Dataset content Block Start

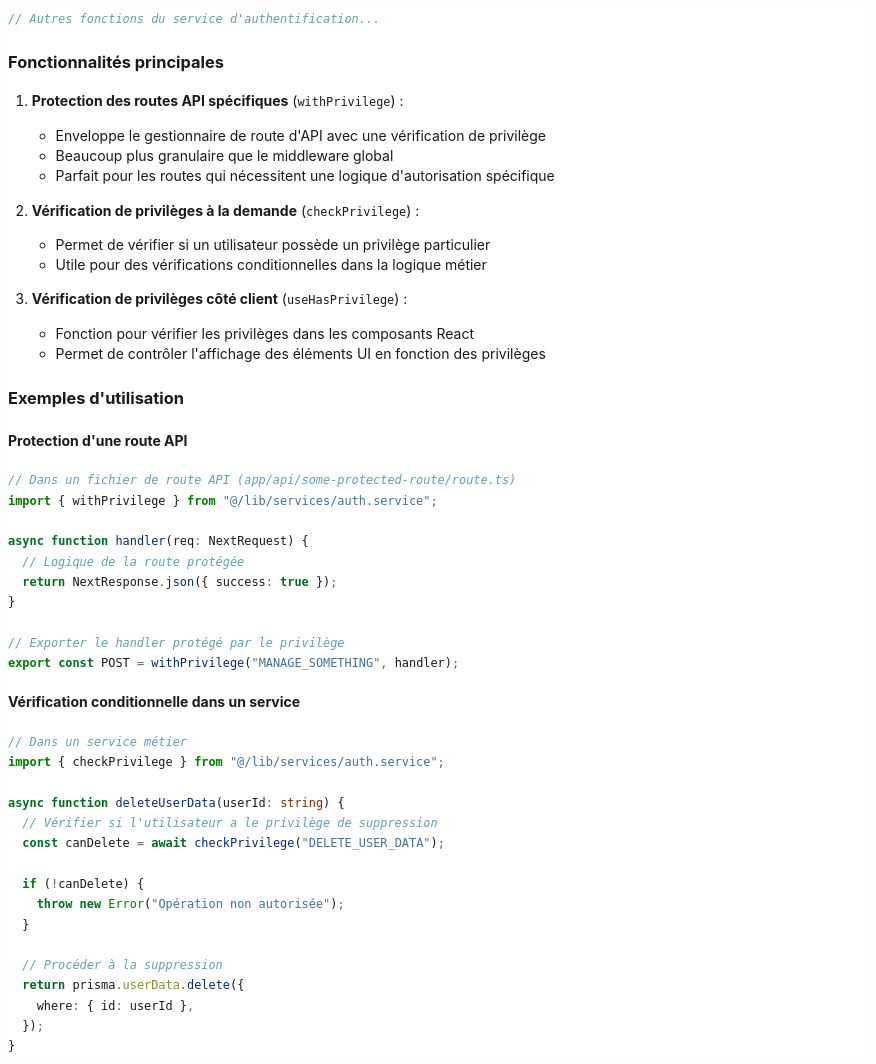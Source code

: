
 ```typescript
// Autres fonctions du service d'authentification...
```

### Fonctionnalités principales

1. **Protection des routes API spécifiques** (`withPrivilege`) :

   - Enveloppe le gestionnaire de route d'API avec une vérification de privilège
   - Beaucoup plus granulaire que le middleware global
   - Parfait pour les routes qui nécessitent une logique d'autorisation spécifique

2. **Vérification de privilèges à la demande** (`checkPrivilege`) :

   - Permet de vérifier si un utilisateur possède un privilège particulier
   - Utile pour des vérifications conditionnelles dans la logique métier

3. **Vérification de privilèges côté client** (`useHasPrivilege`) :
   - Fonction pour vérifier les privilèges dans les composants React
   - Permet de contrôler l'affichage des éléments UI en fonction des privilèges

### Exemples d'utilisation

#### Protection d'une route API

```typescript
// Dans un fichier de route API (app/api/some-protected-route/route.ts)
import { withPrivilege } from "@/lib/services/auth.service";

async function handler(req: NextRequest) {
  // Logique de la route protégée
  return NextResponse.json({ success: true });
}

// Exporter le handler protégé par le privilège
export const POST = withPrivilege("MANAGE_SOMETHING", handler);
```

#### Vérification conditionnelle dans un service

```typescript
// Dans un service métier
import { checkPrivilege } from "@/lib/services/auth.service";

async function deleteUserData(userId: string) {
  // Vérifier si l'utilisateur a le privilège de suppression
  const canDelete = await checkPrivilege("DELETE_USER_DATA");

  if (!canDelete) {
    throw new Error("Opération non autorisée");
  }

  // Procéder à la suppression
  return prisma.userData.delete({
    where: { id: userId },
  });
}
```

Dataset content Block End

• Work instruction
Could you set down, exactly as written, every line from the start of the records above through the line containing "- Enveloppe le", leaving the pictures out?

• Solution
Source code

:
 ```typescript
// Autres fonctions du service d'authentification...
```

### Fonctionnalités principales

1. **Protection des routes API spécifiques** (`withPrivilege`) :

   - Enveloppe le gestionnaire de route d'API avec une vérification de privilège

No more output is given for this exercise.